## EXTRACTED MATERIAL
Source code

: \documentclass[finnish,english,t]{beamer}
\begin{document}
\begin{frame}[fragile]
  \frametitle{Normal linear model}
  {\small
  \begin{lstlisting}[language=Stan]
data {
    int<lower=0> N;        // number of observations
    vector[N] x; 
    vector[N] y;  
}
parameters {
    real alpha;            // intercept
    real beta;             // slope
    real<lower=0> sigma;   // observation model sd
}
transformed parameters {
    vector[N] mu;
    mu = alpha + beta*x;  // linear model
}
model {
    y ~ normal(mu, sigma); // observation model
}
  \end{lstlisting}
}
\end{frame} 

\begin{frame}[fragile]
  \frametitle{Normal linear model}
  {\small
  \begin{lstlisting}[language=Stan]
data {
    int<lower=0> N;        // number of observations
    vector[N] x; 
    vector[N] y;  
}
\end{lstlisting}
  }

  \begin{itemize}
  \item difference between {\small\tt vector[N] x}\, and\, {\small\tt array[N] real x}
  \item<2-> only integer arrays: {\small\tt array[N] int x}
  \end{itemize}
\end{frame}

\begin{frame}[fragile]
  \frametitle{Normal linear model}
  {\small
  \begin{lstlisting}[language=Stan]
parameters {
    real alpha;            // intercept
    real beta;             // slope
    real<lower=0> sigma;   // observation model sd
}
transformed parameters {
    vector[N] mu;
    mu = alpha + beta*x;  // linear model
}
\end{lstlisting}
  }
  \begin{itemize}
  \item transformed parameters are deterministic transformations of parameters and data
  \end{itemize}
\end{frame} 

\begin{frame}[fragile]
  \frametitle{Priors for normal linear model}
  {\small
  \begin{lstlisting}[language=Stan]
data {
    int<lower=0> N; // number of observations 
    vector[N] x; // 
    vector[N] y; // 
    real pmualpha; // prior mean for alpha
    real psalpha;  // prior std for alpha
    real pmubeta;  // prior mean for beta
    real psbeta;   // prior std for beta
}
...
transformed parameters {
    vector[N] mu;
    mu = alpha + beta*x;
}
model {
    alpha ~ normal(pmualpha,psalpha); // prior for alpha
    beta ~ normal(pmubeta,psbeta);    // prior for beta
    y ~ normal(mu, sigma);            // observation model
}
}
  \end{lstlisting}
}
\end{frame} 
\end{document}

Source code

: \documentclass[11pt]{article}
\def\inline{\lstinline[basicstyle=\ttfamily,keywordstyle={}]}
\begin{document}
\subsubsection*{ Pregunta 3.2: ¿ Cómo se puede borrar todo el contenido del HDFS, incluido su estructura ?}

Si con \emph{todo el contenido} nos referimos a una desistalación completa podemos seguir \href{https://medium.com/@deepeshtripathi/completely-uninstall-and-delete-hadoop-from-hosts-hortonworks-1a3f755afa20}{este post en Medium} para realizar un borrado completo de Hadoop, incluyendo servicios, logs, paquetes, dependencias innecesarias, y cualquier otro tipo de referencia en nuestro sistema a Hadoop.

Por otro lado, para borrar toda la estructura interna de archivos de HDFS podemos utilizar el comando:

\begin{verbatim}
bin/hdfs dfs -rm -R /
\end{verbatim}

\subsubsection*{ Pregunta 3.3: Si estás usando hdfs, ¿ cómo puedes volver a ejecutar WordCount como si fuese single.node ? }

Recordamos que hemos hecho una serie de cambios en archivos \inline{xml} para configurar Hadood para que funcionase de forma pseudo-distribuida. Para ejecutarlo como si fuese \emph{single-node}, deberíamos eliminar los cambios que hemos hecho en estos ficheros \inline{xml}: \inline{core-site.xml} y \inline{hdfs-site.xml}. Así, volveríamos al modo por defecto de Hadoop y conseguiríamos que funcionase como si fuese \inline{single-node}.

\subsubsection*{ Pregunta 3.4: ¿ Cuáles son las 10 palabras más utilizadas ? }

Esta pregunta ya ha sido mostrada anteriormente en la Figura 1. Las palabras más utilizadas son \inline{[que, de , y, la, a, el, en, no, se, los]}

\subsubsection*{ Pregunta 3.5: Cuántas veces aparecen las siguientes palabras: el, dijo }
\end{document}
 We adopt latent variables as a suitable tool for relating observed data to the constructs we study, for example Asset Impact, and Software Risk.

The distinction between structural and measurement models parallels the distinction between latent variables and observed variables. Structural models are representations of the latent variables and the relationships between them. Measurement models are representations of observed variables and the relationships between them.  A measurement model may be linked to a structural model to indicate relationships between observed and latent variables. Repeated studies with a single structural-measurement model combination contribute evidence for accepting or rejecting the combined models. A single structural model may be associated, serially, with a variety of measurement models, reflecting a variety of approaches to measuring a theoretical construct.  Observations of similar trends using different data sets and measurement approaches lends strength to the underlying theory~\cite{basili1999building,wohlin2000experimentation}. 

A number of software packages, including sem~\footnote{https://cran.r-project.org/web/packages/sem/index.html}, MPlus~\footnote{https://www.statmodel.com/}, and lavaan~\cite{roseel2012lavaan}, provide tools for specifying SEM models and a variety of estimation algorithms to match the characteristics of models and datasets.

## WORK INSTRUCTION
Go through the records above and count every line that includes "documentclass". Give the number and nothing else.

## EXERCISE SOLUTION
2